» Plain-text document sources
━━━━━━━━━━━━━━━━

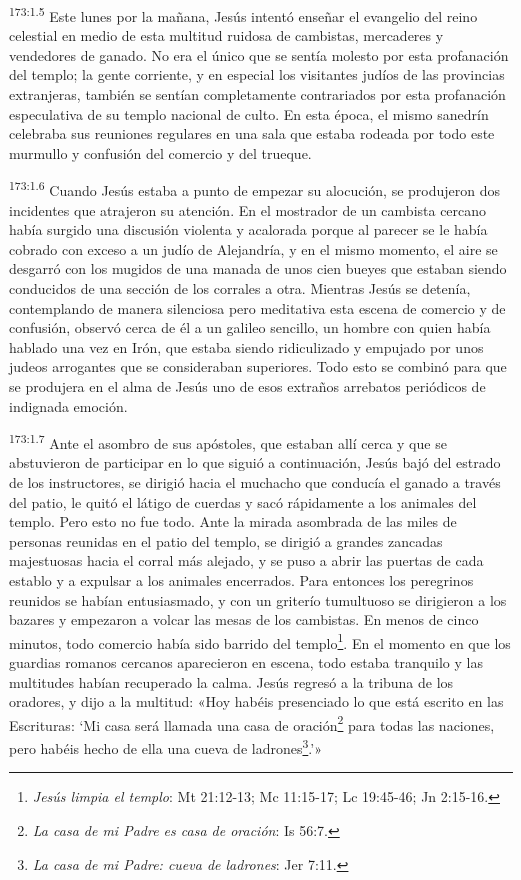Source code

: \par 
\textsuperscript{173:1.5} Este lunes por la mañana, Jesús intentó enseñar el evangelio del reino celestial en medio de esta multitud ruidosa de cambistas, mercaderes y vendedores de ganado. No era el único que se sentía molesto por esta profanación del templo; la gente corriente, y en especial los visitantes judíos de las provincias extranjeras, también se sentían completamente contrariados por esta profanación especulativa de su templo nacional de culto. En esta época, el mismo sanedrín celebraba sus reuniones regulares en una sala que estaba rodeada por todo este murmullo y confusión del comercio y del trueque.

\par 
\textsuperscript{173:1.6} Cuando Jesús estaba a punto de empezar su alocución, se produjeron dos incidentes que atrajeron su atención. En el mostrador de un cambista cercano había surgido una discusión violenta y acalorada porque al parecer se le había cobrado con exceso a un judío de Alejandría, y en el mismo momento, el aire se desgarró con los mugidos de una manada de unos cien bueyes que estaban siendo conducidos de una sección de los corrales a otra. Mientras Jesús se detenía, contemplando de manera silenciosa pero meditativa esta escena de comercio y de confusión, observó cerca de él a un galileo sencillo, un hombre con quien había hablado una vez en Irón, que estaba siendo ridiculizado y empujado por unos judeos arrogantes que se consideraban superiores. Todo esto se combinó para que se produjera en el alma de Jesús uno de esos extraños arrebatos periódicos de indignada emoción.

\par 
\textsuperscript{173:1.7} Ante el asombro de sus apóstoles, que estaban allí cerca y que se abstuvieron de participar en lo que siguió a continuación, Jesús bajó del estrado de los instructores, se dirigió hacia el muchacho que conducía el ganado a través del patio, le quitó el látigo de cuerdas y sacó rápidamente a los animales del templo. Pero esto no fue todo. Ante la mirada asombrada de las miles de personas reunidas en el patio del templo, se dirigió a grandes zancadas majestuosas hacia el corral más alejado, y se puso a abrir las puertas de cada establo y a expulsar a los animales encerrados. Para entonces los peregrinos reunidos se habían entusiasmado, y con un griterío tumultuoso se dirigieron a los bazares y empezaron a volcar las mesas de los cambistas. En menos de cinco minutos, todo comercio había sido barrido del templo\footnote{\textit{Jesús limpia el templo}: Mt 21:12-13; Mc 11:15-17; Lc 19:45-46; Jn 2:15-16.}. En el momento en que los guardias romanos cercanos aparecieron en escena, todo estaba tranquilo y las multitudes habían recuperado la calma. Jesús regresó a la tribuna de los oradores, y dijo a la multitud: «Hoy habéis presenciado lo que está escrito en las Escrituras: `Mi casa será llamada una casa de oración\footnote{\textit{La casa de mi Padre es casa de oración}: Is 56:7.} para todas las naciones, pero habéis hecho de ella una cueva de ladrones\footnote{\textit{La casa de mi Padre: cueva de ladrones}: Jer 7:11.}.'»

━━━━━━━━━━━━━━━━

» ASSIGNED TASK
Return all the data exactly, pictures omitted.

» RESULT
Source code

: \par 
\textsuperscript{173:1.5} Este lunes por la mañana, Jesús intentó enseñar el evangelio del reino celestial en medio de esta multitud ruidosa de cambistas, mercaderes y vendedores de ganado. No era el único que se sentía molesto por esta profanación del templo; la gente corriente, y en especial los visitantes judíos de las provincias extranjeras, también se sentían completamente contrariados por esta profanación especulativa de su templo nacional de culto. En esta época, el mismo sanedrín celebraba sus reuniones regulares en una sala que estaba rodeada por todo este murmullo y confusión del comercio y del trueque.

\par 
\textsuperscript{173:1.6} Cuando Jesús estaba a punto de empezar su alocución, se produjeron dos incidentes que atrajeron su atención. En el mostrador de un cambista cercano había surgido una discusión violenta y acalorada porque al parecer se le había cobrado con exceso a un judío de Alejandría, y en el mismo momento, el aire se desgarró con los mugidos de una manada de unos cien bueyes que estaban siendo conducidos de una sección de los corrales a otra. Mientras Jesús se detenía, contemplando de manera silenciosa pero meditativa esta escena de comercio y de confusión, observó cerca de él a un galileo sencillo, un hombre con quien había hablado una vez en Irón, que estaba siendo ridiculizado y empujado por unos judeos arrogantes que se consideraban superiores. Todo esto se combinó para que se produjera en el alma de Jesús uno de esos extraños arrebatos periódicos de indignada emoción.

\par 
\textsuperscript{173:1.7} Ante el asombro de sus apóstoles, que estaban allí cerca y que se abstuvieron de participar en lo que siguió a continuación, Jesús bajó del estrado de los instructores, se dirigió hacia el muchacho que conducía el ganado a través del patio, le quitó el látigo de cuerdas y sacó rápidamente a los animales del templo. Pero esto no fue todo. Ante la mirada asombrada de las miles de personas reunidas en el patio del templo, se dirigió a grandes zancadas majestuosas hacia el corral más alejado, y se puso a abrir las puertas de cada establo y a expulsar a los animales encerrados. Para entonces los peregrinos reunidos se habían entusiasmado, y con un griterío tumultuoso se dirigieron a los bazares y empezaron a volcar las mesas de los cambistas. En menos de cinco minutos, todo comercio había sido barrido del templo\footnote{\textit{Jesús limpia el templo}: Mt 21:12-13; Mc 11:15-17; Lc 19:45-46; Jn 2:15-16.}. En el momento en que los guardias romanos cercanos aparecieron en escena, todo estaba tranquilo y las multitudes habían recuperado la calma. Jesús regresó a la tribuna de los oradores, y dijo a la multitud: «Hoy habéis presenciado lo que está escrito en las Escrituras: `Mi casa será llamada una casa de oración\footnote{\textit{La casa de mi Padre es casa de oración}: Is 56:7.} para todas las naciones, pero habéis hecho de ella una cueva de ladrones\footnote{\textit{La casa de mi Padre: cueva de ladrones}: Jer 7:11.}.'»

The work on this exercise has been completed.